Ces règles décrites ci-avant ne s’appliquent toutefois pas en cas de transfert d’une société étrangère qui n’est pas soumise à l’impôt sur les revenus ou qui est établie dans un pays dont les dispositions de droit commun sont notamment plus avantageuses qu’en Belgique (sociétés visées par l’article 203 §1er du CIR), sauf si cette société  est établie dans un Etat membre de l’Union européenne et y est soumise aux dispositions du droit commun en matière d’imposition.

En ce qui concerne les capitaux propres à reprendre en Belgique, la loi nouvelle précise que le capital libéré en Belgique à la suite du transfert correspond au capital statuaire augmenté des primes d’émission et des sommes souscrites à l’occasion de l’émission de parts bénéficiaires. Tous les autres éléments sont considérés comme des réserves taxées (sauf les réserves exonérées liées à un établissement belge préexistant).

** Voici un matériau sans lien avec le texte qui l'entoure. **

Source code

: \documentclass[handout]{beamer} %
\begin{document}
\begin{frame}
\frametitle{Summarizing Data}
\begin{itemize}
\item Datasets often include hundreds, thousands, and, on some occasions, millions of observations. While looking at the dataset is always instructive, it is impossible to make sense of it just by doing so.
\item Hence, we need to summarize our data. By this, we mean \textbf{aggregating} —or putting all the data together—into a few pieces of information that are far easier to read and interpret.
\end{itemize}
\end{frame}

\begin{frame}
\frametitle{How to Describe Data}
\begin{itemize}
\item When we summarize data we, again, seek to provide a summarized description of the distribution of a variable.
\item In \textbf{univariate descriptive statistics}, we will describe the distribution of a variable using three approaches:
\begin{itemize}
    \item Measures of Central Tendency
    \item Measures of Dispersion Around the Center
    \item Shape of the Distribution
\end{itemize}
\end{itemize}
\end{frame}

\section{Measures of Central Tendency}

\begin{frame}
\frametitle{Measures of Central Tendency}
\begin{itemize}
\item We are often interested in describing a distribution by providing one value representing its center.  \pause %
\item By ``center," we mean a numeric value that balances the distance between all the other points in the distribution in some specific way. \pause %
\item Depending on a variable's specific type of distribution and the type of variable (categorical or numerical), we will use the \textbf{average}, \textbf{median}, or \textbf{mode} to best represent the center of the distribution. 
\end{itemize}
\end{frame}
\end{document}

Mais en cas de transfert d’une société étrangère qui n’est pas soumise à l’impôt sur les revenus ou qui est établie dans un pays dont les dispositions de droit commun sont notamment plus avantageuses qu’en Belgique, ces autres éléments de capitaux propres seront considérés comme des réserves exonérées en Belgique, sauf si cette société  est établie dans un Etat membre de l’Union européenne et y est soumise aux dispositions du droit commun (donc, à l’exclusion, par exemple, des holding 29)  en matière d’imposition (dans ce dernier cas ces réserves seront considérées comme taxées).  ces règles sont plus sévères qu’avant l’entrée en vigueur de la loi, le ministre des Finances ayant antérieurement déclaré que le critère de taxation prévalait sur le taux d’imposition appliqués aux réserves).

Ajoutons encore que les pertes fiscales attribuées à l’établissement belge préexistant de la société étrangère sont intégralement transférées à la société belge nouvelle sans la moindre limitation.

 


[1] cass., 12 novembre 1965, Pas. 1966, 336.